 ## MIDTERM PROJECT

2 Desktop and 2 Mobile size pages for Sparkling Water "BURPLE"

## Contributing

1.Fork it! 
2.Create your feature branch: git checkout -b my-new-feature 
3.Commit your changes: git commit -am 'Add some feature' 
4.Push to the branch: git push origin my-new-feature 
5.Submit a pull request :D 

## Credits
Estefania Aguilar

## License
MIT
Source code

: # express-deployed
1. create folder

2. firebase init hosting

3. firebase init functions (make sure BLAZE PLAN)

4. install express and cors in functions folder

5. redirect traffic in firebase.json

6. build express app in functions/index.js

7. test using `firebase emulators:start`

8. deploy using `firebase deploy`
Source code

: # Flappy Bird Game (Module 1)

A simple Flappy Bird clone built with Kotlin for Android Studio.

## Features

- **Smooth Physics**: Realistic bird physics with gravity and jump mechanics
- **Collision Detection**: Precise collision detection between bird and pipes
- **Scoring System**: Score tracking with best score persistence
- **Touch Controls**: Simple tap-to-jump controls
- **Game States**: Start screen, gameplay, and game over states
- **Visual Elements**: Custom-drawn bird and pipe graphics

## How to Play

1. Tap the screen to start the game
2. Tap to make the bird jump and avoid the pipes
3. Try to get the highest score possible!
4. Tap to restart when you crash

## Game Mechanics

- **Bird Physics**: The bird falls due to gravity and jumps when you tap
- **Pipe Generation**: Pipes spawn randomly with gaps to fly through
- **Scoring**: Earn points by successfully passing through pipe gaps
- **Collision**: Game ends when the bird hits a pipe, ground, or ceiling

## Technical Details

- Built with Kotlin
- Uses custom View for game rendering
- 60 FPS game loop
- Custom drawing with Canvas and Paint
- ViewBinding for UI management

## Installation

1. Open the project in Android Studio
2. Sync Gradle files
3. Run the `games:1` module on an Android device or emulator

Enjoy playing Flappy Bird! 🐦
====
◆ Task prompt
Throughout the data above, copy all lines where the word "when" is found.

◆ Response area
4. Tap to restart when you crash
- **Bird Physics**: The bird falls due to gravity and jumps when you tap
- **Collision**: Game ends when the bird hits a pipe, ground, or ceiling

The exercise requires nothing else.